Below are some entries. Repeat exactly the lines from the one with "how to link" through the one with "-Category: The different", and only those.

== Data supplied

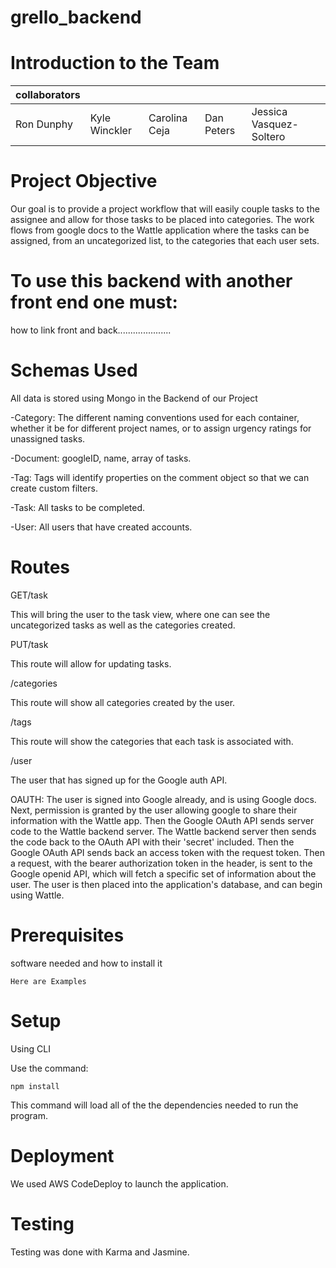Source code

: # grello_backend

# Introduction to the Team

| collaborators |               |               |            |                         |
|---------------|---------------|---------------|------------|-------------------------|
| Ron Dunphy    | Kyle Winckler | Carolina Ceja | Dan Peters | Jessica Vasquez-Soltero |

# Project Objective

Our goal is to provide a project workflow that will easily couple tasks to the assignee and allow for those tasks to be placed into categories.  The work flows from google docs to the Wattle application where the tasks can be assigned, from an uncategorized list, to the categories that each user sets.

# To use this backend with another front end one must:

how to link front and back.....................

# Schemas Used

All data is stored using Mongo in the Backend of our Project

-Category: The different naming conventions used for each container, whether it be
 for different project names, or to assign urgency ratings for unassigned tasks.

-Document: googleID, name, array of tasks.

-Tag: Tags will identify properties on the comment object so that we can create custom filters.

-Task: All tasks to be completed.

-User: All users that have created accounts.

# Routes

 GET/task

 This will bring the user to the task view, where one can see the uncategorized tasks as well as the categories created.

 PUT/task

 This route will allow for updating tasks.

 /categories

 This route will show all categories created by the user.

 /tags

 This route will show the categories that each task is associated with.  

 /user

 The user that has signed up for the Google auth API.

 OAUTH:
 The user is signed into Google already, and is using Google docs.  Next, permission is granted by the user allowing google to share their information with the Wattle app.  Then the Google OAuth API sends server code to the Wattle backend server.  The Wattle backend server then sends the code back to the OAuth API with their 'secret' included.  Then the Google OAuth API sends back an access token with the request token. Then a request, with the bearer authorization token in the header, is sent to the Google openid API, which will fetch a specific set of information about the user.  The user is then placed into the application's database, and can begin using Wattle.

 # Prerequisites

software needed and how to install it
```
Here are Examples
```

# Setup

Using CLI

Use the command:
```
npm install
```
This command will load all of the the dependencies needed to run the program.


# Deployment

We used AWS CodeDeploy to launch the application.

# Testing

Testing was done with Karma and Jasmine.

====

• [Reply]:
how to link front and back.....................

# Schemas Used

All data is stored using Mongo in the Backend of our Project

-Category: The different naming conventions used for each container, whether it be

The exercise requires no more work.